[[ Provided records, beginning ]]
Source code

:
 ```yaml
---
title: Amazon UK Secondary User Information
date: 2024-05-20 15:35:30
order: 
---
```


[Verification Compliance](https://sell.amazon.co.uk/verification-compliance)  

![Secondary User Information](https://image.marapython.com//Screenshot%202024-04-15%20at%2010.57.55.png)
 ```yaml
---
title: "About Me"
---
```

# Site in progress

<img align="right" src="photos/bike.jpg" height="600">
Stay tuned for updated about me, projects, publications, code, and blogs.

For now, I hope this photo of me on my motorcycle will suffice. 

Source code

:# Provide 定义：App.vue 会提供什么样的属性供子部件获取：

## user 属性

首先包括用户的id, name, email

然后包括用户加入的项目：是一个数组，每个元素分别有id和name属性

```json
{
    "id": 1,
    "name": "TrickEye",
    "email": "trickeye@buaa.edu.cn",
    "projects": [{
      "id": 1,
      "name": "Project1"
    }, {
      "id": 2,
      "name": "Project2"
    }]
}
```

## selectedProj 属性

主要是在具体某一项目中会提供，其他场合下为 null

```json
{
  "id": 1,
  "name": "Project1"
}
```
[[ Provided records, end ]]
Set down each record above without changing a single word.

_Reply to the exercise_:
Source code

:
 ```yaml
---
title: Amazon UK Secondary User Information
date: 2024-05-20 15:35:30
order: 
---
```


[Verification Compliance](https://sell.amazon.co.uk/verification-compliance)  

![Secondary User Information](https://image.marapython.com//Screenshot%202024-04-15%20at%2010.57.55.png)
 ```yaml
---
title: "About Me"
---
```

# Site in progress

<img align="right" src="photos/bike.jpg" height="600">
Stay tuned for updated about me, projects, publications, code, and blogs.

For now, I hope this photo of me on my motorcycle will suffice. 

Source code

:# Provide 定义：App.vue 会提供什么样的属性供子部件获取：

## user 属性

首先包括用户的id, name, email

然后包括用户加入的项目：是一个数组，每个元素分别有id和name属性

```json
{
    "id": 1,
    "name": "TrickEye",
    "email": "trickeye@buaa.edu.cn",
    "projects": [{
      "id": 1,
      "name": "Project1"
    }, {
      "id": 2,
      "name": "Project2"
    }]
}
```

## selectedProj 属性

主要是在具体某一项目中会提供，其他场合下为 null

```json
{
  "id": 1,
  "name": "Project1"
}
```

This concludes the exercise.